Rudy Matondo

Personal information
- Full name: Rudy Nzingoula Matondo
- Date of birth: 13 March 2008 (age 18)
- Place of birth: Évry-Courcouronnes, France
- Height: 1.80 m (5 ft 11 in)
- Position: Midfielder

Team information
- Current team: Paris FC
- Number: 23

Youth career
- 2017–2023: US Grigny
- 2023–2025: Auxerre

Senior career*
- Years: Team / Apps / (Gls)
- 2025: Auxerre B / 5 / (0)
- 2025–2026: Auxerre / 21 / (0)
- 2026–: Paris FC / 11 / (2)

International career^{‡}
- 2024: France U16 / 3 / (0)
- 2024–2025: France U17 / 14 / (3)
- 2025–: France U18 / 3 / (0)
- 2026–: France U19 / 3 / (0)

Medal record
Men's football
Representing France
UEFA European Under-17 Championship
| Runner-up | 2025 Albania |  |

= Rudy Matondo =

French footballer (born 2008)

Rudy Nzingoula Matondo (born 13 March 2008) is a French professional footballer who plays as a midfielder for club Paris FC.

== Club career ==
Matondo joined the youth academy of Auxerre in 2023 from US Grigny. In the 2024–25 season, he was the youngest member of the club's under-19 squad competing in the UEFA Youth League. On 6 April 2025, Matondo made his professional debut as a substitute in a 1–0 Ligue 1 victory over Rennes. It was reported later in the same month that league rivals Marseille were expressing interest in signing him over the summer.

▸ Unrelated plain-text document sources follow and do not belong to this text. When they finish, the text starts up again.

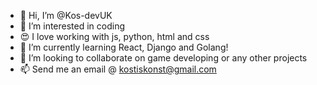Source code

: - 👋 Hi, I’m @Kos-devUK
- 👀 I’m interested in coding
- 😍 I love working with js, python, html and css
- 🌱 I’m currently learning React, Django and Golang!
- 💞️ I’m looking to collaborate on game developing or any other projects
- 📫 Send me an email @ kostiskonst@gmail.com

<!---
Kos-devUK/Kos-devUK is a ✨ special ✨ repository because its `README.md` (this file) appears on your GitHub profile.
You can click the Preview link to take a look at your changes.
--->
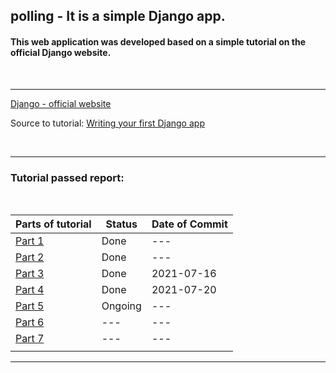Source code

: ## polling - It is a simple Django app.

#### This web application was developed based on a simple tutorial on the official Django website.
<!-- For blank line use '<p>&nbsp;</p>' for 1 line or '<br/>' for 2 blank line. -->
<br/>

---
<a href="https://www.djangoproject.com">Django - official website</a>

Source to tutorial: <a href="https://docs.djangoproject.com/en/3.2/intro/tutorial01/">Writing your first Django app</a>

<br/>

---
### Tutorial passed report:
<p>&nbsp;</p>

| Parts of tutorial | Status | Date of Commit |
| ----------------- | ------ | -------------- |
| <a href='https://docs.djangoproject.com/en/3.2/intro/tutorial01/'>Part 1</a> | Done | ---        |
| <a href='https://docs.djangoproject.com/en/3.2/intro/tutorial02/'>Part 2</a> | Done | ---        |
| <a href='https://docs.djangoproject.com/en/3.2/intro/tutorial03/'>Part 3</a> | Done | 2021-07-16 |
| <a href='https://docs.djangoproject.com/en/3.2/intro/tutorial04/'>Part 4</a> | Done | 2021-07-20 |
| <a href='https://docs.djangoproject.com/en/3.2/intro/tutorial05/'>Part 5</a> | Ongoing | --- | 
| <a href='https://docs.djangoproject.com/en/3.2/intro/tutorial06/'>Part 6</a> | --- | --- |
| <a href='https://docs.djangoproject.com/en/3.2/intro/tutorial07/'>Part 7</a> | --- | --- |
||
---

On 23 June 2025, Matondo signed his first professional contract with Auxerre for a term of three years.

On 2 February 2026, Matondo moved to Paris FC.

== International career ==
Matondo is a youth international for France.

== Personal life ==
Born in France, Matondo is of Congolese descent from the Republic of the Congo. His older brother Rabby Nzingoula is also a professional footballer.